Gabriel Isnard part du postulat que la participation active des enfants à la fabrique de la ville est un levier de gouvernance démocratique et de meilleure robustesse de nos sociétés. Après avoir analysé la place de l’enfant dans la ville et défini les critères d’une ville favorable à ceux-ci, il s’est plongé dans une démarche d’urbanisme participatif avec des élèves de 8 à 12 ans de l’école Peter Pan dans le quartier Morichar à Saint-Gilles. En collaboration avec le Réseau Idée, il a conçu et animé deux ateliers destinés à implanter un quartier scolaire s’articulant autour de cinq rues thématiques : la rue comme un potager, une rivière, les jeux olympiques, une page blanche et des collines. Enfin, il a transformé l'imaginaire des enfants en cahier des charges durable et veillé à ce que sa méthodologie aboutisse à une stratégie pérenne, susceptible d'inspirer d'autres processus de co-construction urbaine menés avec les enfants.
L'avis du jury du HERA Award Sustainable Education 2026
Le mémoire de Gabriel Isnard interroge comment co-construire la ville avec les enfants à travers une approche participative, en s'appuyant sur des ateliers menés dans le quartier de Saint-Gilles, à Bruxelles, avec des élèves de 8 à 12 ans.
Le jury a particulièrement apprécié la qualité esthétique du mémoire ainsi que son approche concrète et réplicable. La méthodologie est claire et les dispositifs sont suffisamment bien décrits pour permettre leur transfert dans d'autres contextes. Le jury souligne également l'intérêt du regard d'un architecte-urbaniste sur des questions éducatives, enrichissant ainsi la réflexion par une perspective nouvelle dans ce domaine.
Sur le plan thématique, le jury reconnaît l'importance majeure de l'enjeu des villes durables et de la participation citoyenne dès le plus jeune âge. Les enfants sont des usagers légitimes de l'espace public. À ce titre, leur inclusion dans un projet d'urbanisme constitue une innovation pertinente pour la Belgique, même si de telles démarches existent déjà ailleurs en Europe. Le mémoire remet au goût du jour des pratiques transdisciplinaires qui se raréfient dans le système éducatif actuel.

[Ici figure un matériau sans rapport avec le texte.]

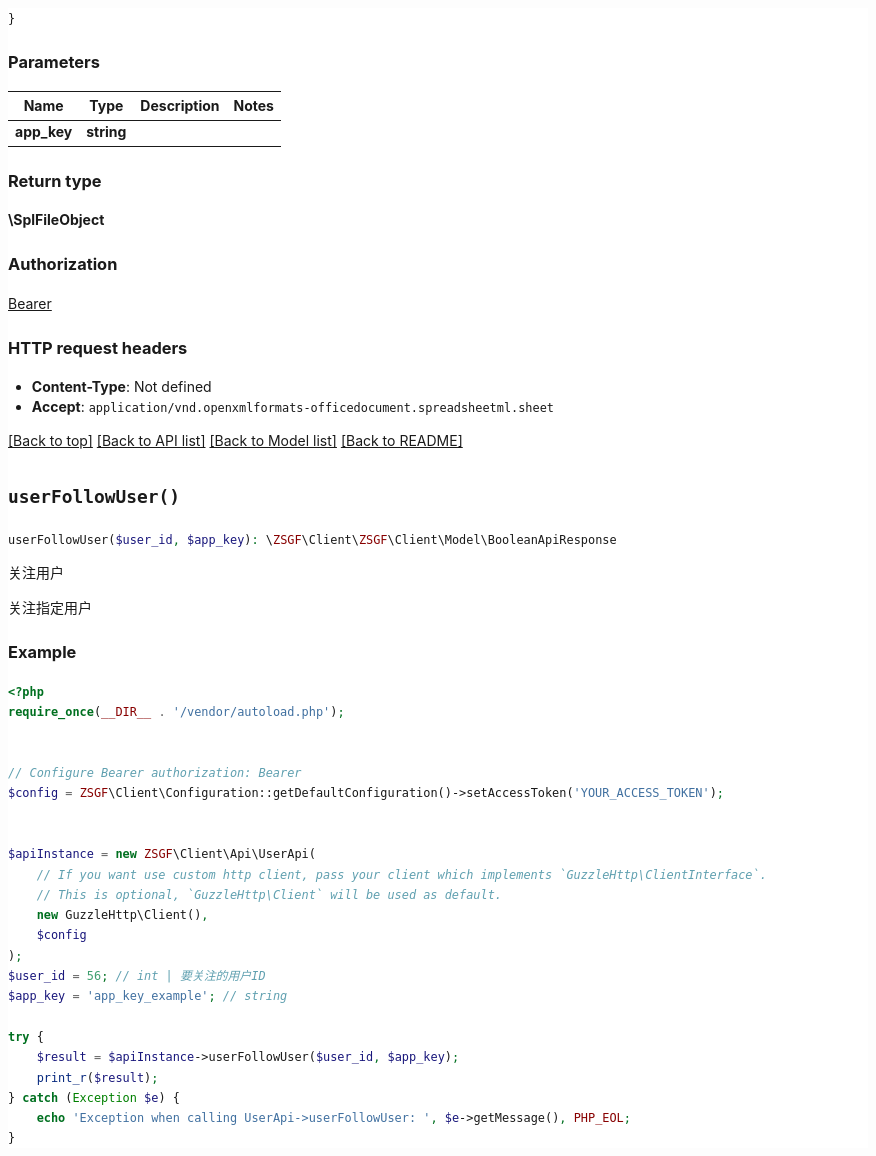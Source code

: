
 ```php
}
```

### Parameters

| Name | Type | Description  | Notes |
| ------------- | ------------- | ------------- | ------------- |
| **app_key** | **string**|  | |

### Return type

**\SplFileObject**

### Authorization

[Bearer](../../README.md#Bearer)

### HTTP request headers

- **Content-Type**: Not defined
- **Accept**: `application/vnd.openxmlformats-officedocument.spreadsheetml.sheet`

[[Back to top]](#) [[Back to API list]](../../README.md#endpoints)
[[Back to Model list]](../../README.md#models)
[[Back to README]](../../README.md)

## `userFollowUser()`

```php
userFollowUser($user_id, $app_key): \ZSGF\Client\ZSGF\Client\Model\BooleanApiResponse
```

关注用户

关注指定用户

### Example

```php
<?php
require_once(__DIR__ . '/vendor/autoload.php');


// Configure Bearer authorization: Bearer
$config = ZSGF\Client\Configuration::getDefaultConfiguration()->setAccessToken('YOUR_ACCESS_TOKEN');


$apiInstance = new ZSGF\Client\Api\UserApi(
    // If you want use custom http client, pass your client which implements `GuzzleHttp\ClientInterface`.
    // This is optional, `GuzzleHttp\Client` will be used as default.
    new GuzzleHttp\Client(),
    $config
);
$user_id = 56; // int | 要关注的用户ID
$app_key = 'app_key_example'; // string

try {
    $result = $apiInstance->userFollowUser($user_id, $app_key);
    print_r($result);
} catch (Exception $e) {
    echo 'Exception when calling UserApi->userFollowUser: ', $e->getMessage(), PHP_EOL;
}
```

En cohérence avec la formation de l’auteur, l'analyse met l’accent sur la portée urbanistique du projet. Tout en reconnaissant la pertinence de cette approche, le jury souligne qu'il aurait été intéressant de creuser davantage la plus-value pédagogique de l'exercice et la dimension métacognitive de la participation des enfants. Ce mémoire ouvre néanmoins la voie à des recherches complémentaires sur ce que les enfants apprennent réellement à travers de telles démarches. Il observe également que, si la dimension participative est bien développée, une approche intégrant plus largement les aspects socio-économiques et les autres acteur·ices du quartier (habitant·es, commerçant·es) enrichirait le propos.
Pour conclure, le jury considère que ce mémoire ouvre des pistes concrètes pour repenser la place des enfants dans la construction de l'espace public. Il pourrait intéresser tant les professionnel·les de l'urbanisme que des acteur·ices souhaitant développer des projets participatifs locaux.